To shield a server from intentional or unintentional denial of service via slow requests. Normal requests open a connection and stream the request. If the client streams the request very slowly, the server may have its limited resources held by that connection for the duration of the slow stream. With one of the “always buffer” configurations for requests, the connection to the server is postponed until the entire request has been received by Envoy, guaranteeing that from the server’s perspective the request will be as fast as Envoy can deliver it, rather than at the speed of the client.
Similarly, to shield a server from clients receiving a response slowly. For this case, an “always buffer” configuration is not a requirement. The standard Envoy behavior already implements a configurable memory buffer for this purpose, that will allow the server to flush until that buffer hits the “high watermark” that provokes a request for the server to slow down.
FileSystemBufferFilter attempts to take over when that “high watermark” event occurs, slowing delivery to the client without slowing receipt from the server. To avoid the high memory usage that behavior would usually entail, the filter offloads excess buffered data to the filesystem, and reloads it when the client is ready to receive it.
The filter optionally injects an accurate content-length header, which requires buffering the entire request or response. This aspect duplicates the behavior of buffer_filter - having both of these filters in the same chain doesn’t make sense, as buffer_filter explicitly requires that the entire request/response is buffered in memory.
In the current implementation, use-case 2 is implemented imperfectly - when the receiving end sends the high watermark event, this also pauses reading from the providing end. An update is in the works to make it possible for the filter to intercept that signal.
Though the filter can theoretically be configured to perform the same behavior symmetrically, Envoy currently only provides onAboveWriteBufferHighWatermark and onBelowWriteBufferLowWatermark events on the response stream - this means requests will always flow immediately through the filter into the regular filter chain’s memory buffer unless using a configuration that requires that the entire request be buffered. An update is in the works to make these signals also available on request streams.
Under the hood¶
The behavior of the buffer attempts to minimize the amount of disk activity and maximize throughput. To support this, it follows the following rules when in a streaming configuration.
If the configured memory limit is enough to contain the request/response (or the amount of it received that hasn’t yet been streamed to the client), the filter performs neither storage activity nor buffer copies - received data is simply moved through the filter.
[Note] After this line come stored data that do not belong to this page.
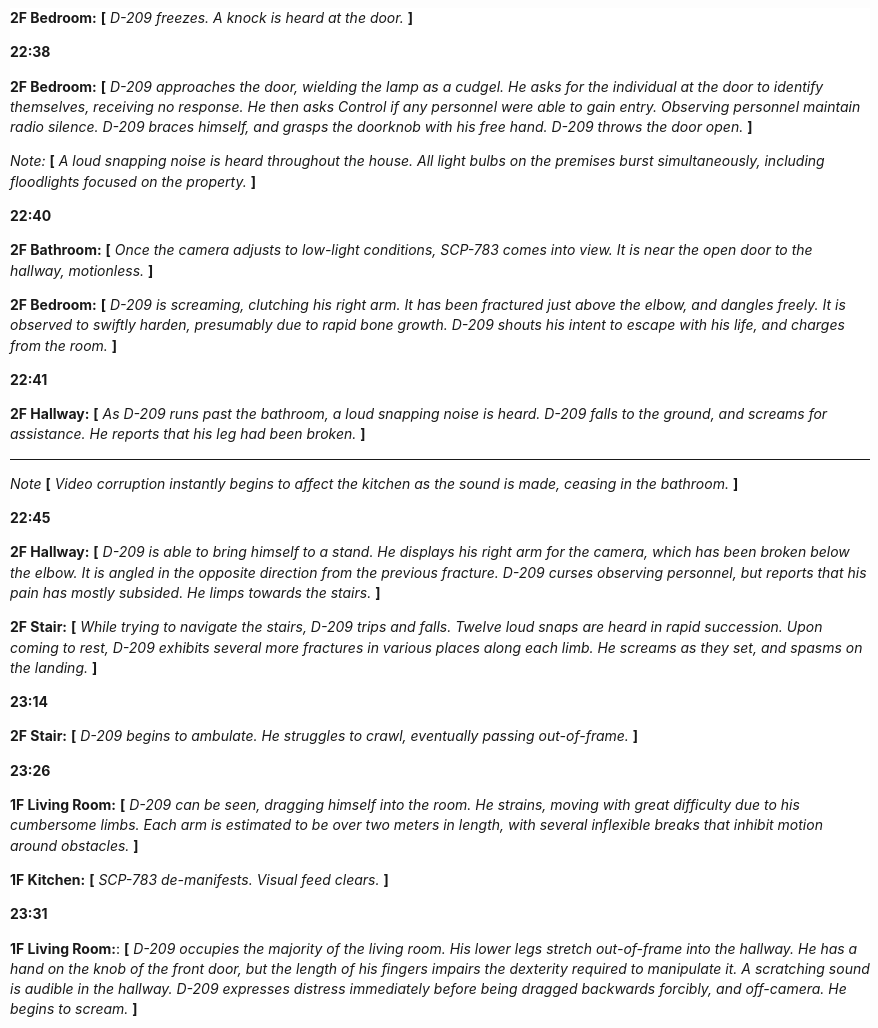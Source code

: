 **2F Bedroom:** **\[** _D-209 freezes. A knock is heard at the door._ **\]**

**22:38**

  
**2F Bedroom:** **\[** _D-209 approaches the door, wielding the lamp as a cudgel. He asks for the individual at the door to identify themselves, receiving no response. He then asks Control if any personnel were able to gain entry. Observing personnel maintain radio silence. D-209 braces himself, and grasps the doorknob with his free hand. D-209 throws the door open._ **\]**

_Note:_ **\[** _A loud snapping noise is heard throughout the house. All light bulbs on the premises burst simultaneously, including floodlights focused on the property._ **\]**

**22:40**

  
**2F Bathroom:** **\[** _Once the camera adjusts to low-light conditions, SCP-783 comes into view. It is near the open door to the hallway, motionless._ **\]**

**2F Bedroom:** **\[** _D-209 is screaming, clutching his right arm. It has been fractured just above the elbow, and dangles freely. It is observed to swiftly harden, presumably due to rapid bone growth. D-209 shouts his intent to escape with his life, and charges from the room._ **\]**

**22:41**

  
**2F Hallway:** **\[** _As D-209 runs past the bathroom, a loud snapping noise is heard. D-209 falls to the ground, and screams for assistance. He reports that his leg had been broken._ **\]**

* * *

_Note_ **\[** _Video corruption instantly begins to affect the kitchen as the sound is made, ceasing in the bathroom._ **\]**

**22:45**

**2F Hallway:** **\[** _D-209 is able to bring himself to a stand. He displays his right arm for the camera, which has been broken below the elbow. It is angled in the opposite direction from the previous fracture. D-209 curses observing personnel, but reports that his pain has mostly subsided. He limps towards the stairs._ **\]**

**2F Stair:** **\[** _While trying to navigate the stairs, D-209 trips and falls. Twelve loud snaps are heard in rapid succession. Upon coming to rest, D-209 exhibits several more fractures in various places along each limb. He screams as they set, and spasms on the landing._ **\]**

**23:14**

**2F Stair:** **\[** _D-209 begins to ambulate. He struggles to crawl, eventually passing out-of-frame._ **\]**

**23:26**

**1F Living Room:** **\[** _D-209 can be seen, dragging himself into the room. He strains, moving with great difficulty due to his cumbersome limbs. Each arm is estimated to be over two meters in length, with several inflexible breaks that inhibit motion around obstacles._ **\]**

**1F Kitchen:** **\[** _SCP-783 de-manifests. Visual feed clears._ **\]**

**23:31**

**1F Living Room:**: **\[** _D-209 occupies the majority of the living room. His lower legs stretch out-of-frame into the hallway. He has a hand on the knob of the front door, but the length of his fingers impairs the dexterity required to manipulate it. A scratching sound is audible in the hallway. D-209 expresses distress immediately before being dragged backwards forcibly, and off-camera. He begins to scream._ **\]**
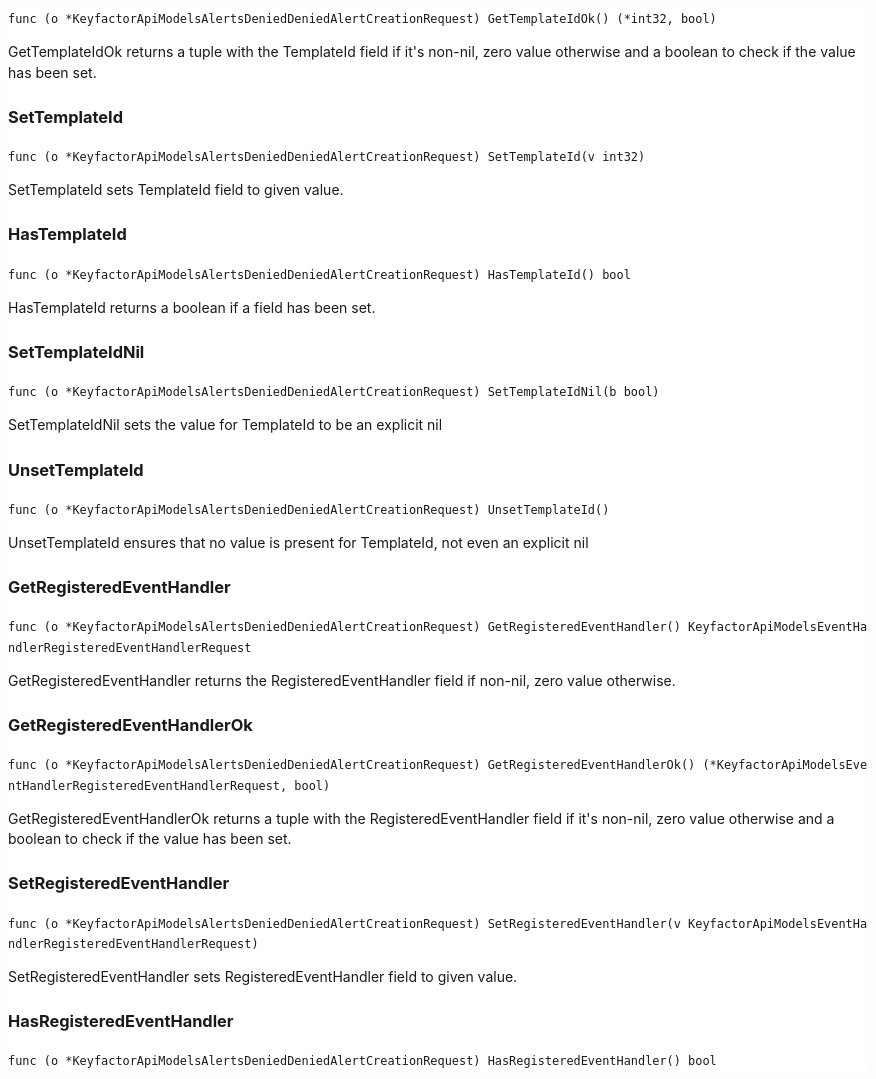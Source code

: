 `func (o *KeyfactorApiModelsAlertsDeniedDeniedAlertCreationRequest) GetTemplateIdOk() (*int32, bool)`

GetTemplateIdOk returns a tuple with the TemplateId field if it's non-nil, zero value otherwise
and a boolean to check if the value has been set.

### SetTemplateId

`func (o *KeyfactorApiModelsAlertsDeniedDeniedAlertCreationRequest) SetTemplateId(v int32)`

SetTemplateId sets TemplateId field to given value.

### HasTemplateId

`func (o *KeyfactorApiModelsAlertsDeniedDeniedAlertCreationRequest) HasTemplateId() bool`

HasTemplateId returns a boolean if a field has been set.

### SetTemplateIdNil

`func (o *KeyfactorApiModelsAlertsDeniedDeniedAlertCreationRequest) SetTemplateIdNil(b bool)`

 SetTemplateIdNil sets the value for TemplateId to be an explicit nil

### UnsetTemplateId
`func (o *KeyfactorApiModelsAlertsDeniedDeniedAlertCreationRequest) UnsetTemplateId()`

UnsetTemplateId ensures that no value is present for TemplateId, not even an explicit nil
### GetRegisteredEventHandler

`func (o *KeyfactorApiModelsAlertsDeniedDeniedAlertCreationRequest) GetRegisteredEventHandler() KeyfactorApiModelsEventHandlerRegisteredEventHandlerRequest`

GetRegisteredEventHandler returns the RegisteredEventHandler field if non-nil, zero value otherwise.

### GetRegisteredEventHandlerOk

`func (o *KeyfactorApiModelsAlertsDeniedDeniedAlertCreationRequest) GetRegisteredEventHandlerOk() (*KeyfactorApiModelsEventHandlerRegisteredEventHandlerRequest, bool)`

GetRegisteredEventHandlerOk returns a tuple with the RegisteredEventHandler field if it's non-nil, zero value otherwise
and a boolean to check if the value has been set.

### SetRegisteredEventHandler

`func (o *KeyfactorApiModelsAlertsDeniedDeniedAlertCreationRequest) SetRegisteredEventHandler(v KeyfactorApiModelsEventHandlerRegisteredEventHandlerRequest)`

SetRegisteredEventHandler sets RegisteredEventHandler field to given value.

### HasRegisteredEventHandler

`func (o *KeyfactorApiModelsAlertsDeniedDeniedAlertCreationRequest) HasRegisteredEventHandler() bool`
When data can be sent, the memory buffer is not full, and anything is buffered on storage (or when the immediately next piece of data to be sent is on storage), the earliest fragment of buffer is loaded back from storage.
When the memory limit is exceeded, the latest memory fragment of buffer is sent to storage. This way the part of the buffer that remains in memory is the part that will be needed soonest.
Storage writes go to an unlinked file, so in the event of a hard restart there is nothing to clean up.